-------- GIVEN INFORMATION

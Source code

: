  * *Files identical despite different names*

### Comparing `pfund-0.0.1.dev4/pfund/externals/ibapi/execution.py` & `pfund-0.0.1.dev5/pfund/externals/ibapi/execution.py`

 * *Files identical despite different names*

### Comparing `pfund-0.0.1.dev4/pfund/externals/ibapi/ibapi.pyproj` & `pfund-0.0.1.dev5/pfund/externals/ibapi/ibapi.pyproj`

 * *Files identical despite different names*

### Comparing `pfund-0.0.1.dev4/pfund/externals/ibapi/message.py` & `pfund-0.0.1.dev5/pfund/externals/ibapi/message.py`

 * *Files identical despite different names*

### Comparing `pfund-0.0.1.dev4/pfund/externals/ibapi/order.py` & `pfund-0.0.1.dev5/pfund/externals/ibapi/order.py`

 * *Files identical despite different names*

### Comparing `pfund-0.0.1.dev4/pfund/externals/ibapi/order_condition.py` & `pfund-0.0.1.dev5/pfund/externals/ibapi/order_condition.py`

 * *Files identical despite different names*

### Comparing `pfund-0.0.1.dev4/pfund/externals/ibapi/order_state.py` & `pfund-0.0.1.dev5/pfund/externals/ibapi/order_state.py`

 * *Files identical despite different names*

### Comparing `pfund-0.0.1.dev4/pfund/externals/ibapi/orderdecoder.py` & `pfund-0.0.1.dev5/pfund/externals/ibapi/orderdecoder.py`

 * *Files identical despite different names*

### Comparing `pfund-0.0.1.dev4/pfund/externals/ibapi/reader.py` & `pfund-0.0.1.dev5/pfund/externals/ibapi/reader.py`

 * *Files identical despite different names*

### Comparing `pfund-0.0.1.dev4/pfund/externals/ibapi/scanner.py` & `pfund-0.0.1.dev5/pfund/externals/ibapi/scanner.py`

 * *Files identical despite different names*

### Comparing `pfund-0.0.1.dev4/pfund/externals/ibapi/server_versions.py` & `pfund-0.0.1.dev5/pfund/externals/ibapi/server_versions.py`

----------------

Take from the listing every line in which the word "pfund" appears.

### Comparing `pfund-0.0.1.dev4/pfund/externals/ibapi/execution.py` & `pfund-0.0.1.dev5/pfund/externals/ibapi/execution.py`
### Comparing `pfund-0.0.1.dev4/pfund/externals/ibapi/ibapi.pyproj` & `pfund-0.0.1.dev5/pfund/externals/ibapi/ibapi.pyproj`
### Comparing `pfund-0.0.1.dev4/pfund/externals/ibapi/message.py` & `pfund-0.0.1.dev5/pfund/externals/ibapi/message.py`
### Comparing `pfund-0.0.1.dev4/pfund/externals/ibapi/order.py` & `pfund-0.0.1.dev5/pfund/externals/ibapi/order.py`
### Comparing `pfund-0.0.1.dev4/pfund/externals/ibapi/order_condition.py` & `pfund-0.0.1.dev5/pfund/externals/ibapi/order_condition.py`
### Comparing `pfund-0.0.1.dev4/pfund/externals/ibapi/order_state.py` & `pfund-0.0.1.dev5/pfund/externals/ibapi/order_state.py`
### Comparing `pfund-0.0.1.dev4/pfund/externals/ibapi/orderdecoder.py` & `pfund-0.0.1.dev5/pfund/externals/ibapi/orderdecoder.py`
### Comparing `pfund-0.0.1.dev4/pfund/externals/ibapi/reader.py` & `pfund-0.0.1.dev5/pfund/externals/ibapi/reader.py`
### Comparing `pfund-0.0.1.dev4/pfund/externals/ibapi/scanner.py` & `pfund-0.0.1.dev5/pfund/externals/ibapi/scanner.py`
### Comparing `pfund-0.0.1.dev4/pfund/externals/ibapi/server_versions.py` & `pfund-0.0.1.dev5/pfund/externals/ibapi/server_versions.py`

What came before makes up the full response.